Serum AKR1B10 as an indicator of unfavorable survival of hepatocellular carcinoma.

机构信息

Hunan Cancer Hospital and the Affiliated Cancer Hospital of Xiangya School of Medicine, Central South University, 283 Tongzipo Road, Changsha, 410013, Hunan, China.

The Affiliated Hospital of Hunan Research Institute of Traditional Chinese Medicine, 58 Lushan Road, Changsha, 410006, Hunan, China.

出版信息

J Gastroenterol. 2023 Oct;58(10):1030-1042. doi: 10.1007/s00535-023-02011-9. Epub 2023 Jul 27.

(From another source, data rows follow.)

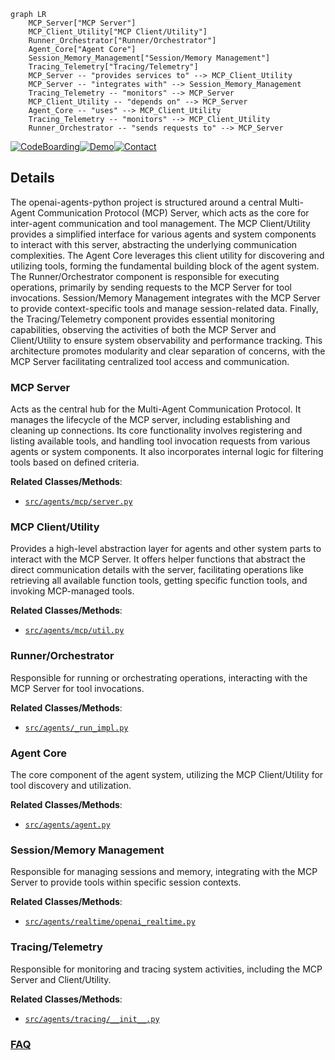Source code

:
 ```mermaid
graph LR
    MCP_Server["MCP Server"]
    MCP_Client_Utility["MCP Client/Utility"]
    Runner_Orchestrator["Runner/Orchestrator"]
    Agent_Core["Agent Core"]
    Session_Memory_Management["Session/Memory Management"]
    Tracing_Telemetry["Tracing/Telemetry"]
    MCP_Server -- "provides services to" --> MCP_Client_Utility
    MCP_Server -- "integrates with" --> Session_Memory_Management
    Tracing_Telemetry -- "monitors" --> MCP_Server
    MCP_Client_Utility -- "depends on" --> MCP_Server
    Agent_Core -- "uses" --> MCP_Client_Utility
    Tracing_Telemetry -- "monitors" --> MCP_Client_Utility
    Runner_Orchestrator -- "sends requests to" --> MCP_Server
```

[![CodeBoarding](https://img.shields.io/badge/Generated%20by-CodeBoarding-9cf?style=flat-square)](https://github.com/CodeBoarding/GeneratedOnBoardings)[![Demo](https://img.shields.io/badge/Try%20our-Demo-blue?style=flat-square)](https://www.codeboarding.org/demo)[![Contact](https://img.shields.io/badge/Contact%20us%20-%20contact@codeboarding.org-lightgrey?style=flat-square)](mailto:contact@codeboarding.org)

## Details

The openai-agents-python project is structured around a central Multi-Agent Communication Protocol (MCP) Server, which acts as the core for inter-agent communication and tool management. The MCP Client/Utility provides a simplified interface for various agents and system components to interact with this server, abstracting the underlying communication complexities. The Agent Core leverages this client utility for discovering and utilizing tools, forming the fundamental building block of the agent system. The Runner/Orchestrator component is responsible for executing operations, primarily by sending requests to the MCP Server for tool invocations. Session/Memory Management integrates with the MCP Server to provide context-specific tools and manage session-related data. Finally, the Tracing/Telemetry component provides essential monitoring capabilities, observing the activities of both the MCP Server and Client/Utility to ensure system observability and performance tracking. This architecture promotes modularity and clear separation of concerns, with the MCP Server facilitating centralized tool access and communication.

### MCP Server
Acts as the central hub for the Multi-Agent Communication Protocol. It manages the lifecycle of the MCP server, including establishing and cleaning up connections. Its core functionality involves registering and listing available tools, and handling tool invocation requests from various agents or system components. It also incorporates internal logic for filtering tools based on defined criteria.


**Related Classes/Methods**:

- <a href="https://github.com/openai/openai-agents-python/blob/main/src/agents/mcp/server.py" target="_blank" rel="noopener noreferrer">`src/agents/mcp/server.py`</a>


### MCP Client/Utility
Provides a high-level abstraction layer for agents and other system parts to interact with the MCP Server. It offers helper functions that abstract the direct communication details with the server, facilitating operations like retrieving all available function tools, getting specific function tools, and invoking MCP-managed tools.


**Related Classes/Methods**:

- <a href="https://github.com/openai/openai-agents-python/blob/main/src/agents/mcp/util.py" target="_blank" rel="noopener noreferrer">`src/agents/mcp/util.py`</a>


### Runner/Orchestrator
Responsible for running or orchestrating operations, interacting with the MCP Server for tool invocations.


**Related Classes/Methods**:

- <a href="https://github.com/openai/openai-agents-python/blob/main/src/agents/_run_impl.py" target="_blank" rel="noopener noreferrer">`src/agents/_run_impl.py`</a>


### Agent Core
The core component of the agent system, utilizing the MCP Client/Utility for tool discovery and utilization.


**Related Classes/Methods**:

- <a href="https://github.com/openai/openai-agents-python/blob/main/src/agents/agent.py" target="_blank" rel="noopener noreferrer">`src/agents/agent.py`</a>


### Session/Memory Management
Responsible for managing sessions and memory, integrating with the MCP Server to provide tools within specific session contexts.


**Related Classes/Methods**:

- <a href="https://github.com/openai/openai-agents-python/blob/main/src/agents/realtime/openai_realtime.py" target="_blank" rel="noopener noreferrer">`src/agents/realtime/openai_realtime.py`</a>


### Tracing/Telemetry
Responsible for monitoring and tracing system activities, including the MCP Server and Client/Utility.


**Related Classes/Methods**:

- <a href="https://github.com/openai/openai-agents-python/blob/main/src/agents/tracing/__init__.py" target="_blank" rel="noopener noreferrer">`src/agents/tracing/__init__.py`</a>




### [FAQ](https://github.com/CodeBoarding/GeneratedOnBoardings/tree/main?tab=readme-ov-file#faq)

DOI:10.1007/s00535-023-02011-9
PMID:37500927
Abstract

BACKGROUND AND AIMS

A large-scale multicenter study validated aldo-keto reductase 1B10 (AKR1B10) as a new serum marker of hepatocellular carcinoma (HCC). This study aimed to evaluate the prognostic value of serum AKR1B10 in HCC.

METHODS

273 naïve HCC patients enrolled for serum AKR1B10 tests were followed up for 2 years. Survival and clinical data were collected. Kaplan-Meier survival analysis and log-rank tests were used to estimate correlation of patient survival with serum AKR1B10. Univariate and multivariate COX regression analyses were used to evaluate the prognostic value of serum AKR1B10 level independently or in combination with other clinicopathological factors. α-fetoprotein (AFP) was analyzed in parallel for comparison.

RESULTS

Serum AKR1B10 associated with tumor stage (p = 0.012), size (p = 0.004), primary tumor number (p = 0.019), and Child-Pugh classification (p = 0.003). HCC patients with a high level of serum AKR1B10 (≥ 267.9 pg/ml) had median survival (MS) of 25 months (95% confidence interval [CI] 20.788-29.212) vs. MS of 34 months (CI 28.911-39.089) in patients with normal serum AKR1B10 (p < 0.001). Univariate and multivariate COX regression analyses showed that serum AKR1B10 level was an unfavorable prognostic marker of HCC independently (HR 1.830, 95% CI 1.312-2.552; p < 0.001) or in combination with other clinical factors (HR 1.883, 95% CI 1.264-2.806; p = 0.002), such as TNM stage, tumor size and portal invasion. In the same cohort of HCC patients, AFP exhibited prognostic value at a cut-off of 400 ng/ml, but not at 20 ng/ml and 200 ng/ml.

CONCLUSIONS

Serum AKR1B10 is a new prognostic marker of HCC, better than AFP.

摘要

背景与目的

一项大规模多中心研究验证了醛酮还原酶 1B10(AKR1B10)是肝细胞癌(HCC)的新型血清标志物。本研究旨在评估血清 AKR1B10 对 HCC 的预后价值。

方法

对 273 例接受血清 AKR1B10 检测的初治 HCC 患者进行了 2 年的随访。收集生存和临床数据。采用 Kaplan-Meier 生存分析和对数秩检验评估患者生存与血清 AKR1B10 的相关性。采用单因素和多因素 COX 回归分析评估血清 AKR1B10 水平独立或与其他临床病理因素联合的预后价值。同时分析甲胎蛋白(AFP)进行比较。

结果

血清 AKR1B10 与肿瘤分期(p=0.012)、肿瘤大小(p=0.004)、肿瘤数目(p=0.019)和 Child-Pugh 分级(p=0.003)相关。血清 AKR1B10 水平升高(≥267.9 pg/ml)的 HCC 患者中位生存期(MS)为 25 个月(95%置信区间 [CI] 20.788-29.212),而血清 AKR1B10 水平正常(<267.9 pg/ml)的患者 MS 为 34 个月(CI 28.911-39.089)(p<0.001)。单因素和多因素 COX 回归分析显示,血清 AKR1B10 水平是 HCC 的独立不良预后标志物(HR 1.830,95%CI 1.312-2.552;p<0.001)或与其他临床因素(HR 1.883,95%CI 1.264-2.806;p=0.002)联合,如 TNM 分期、肿瘤大小和门静脉侵犯。在同一批 HCC 患者中,AFP 在截断值为 400 ng/ml 时具有预后价值,但在截断值为 20 ng/ml 和 200 ng/ml 时无预后价值。

结论

血清 AKR1B10 是 HCC 的一种新的预后标志物,优于 AFP。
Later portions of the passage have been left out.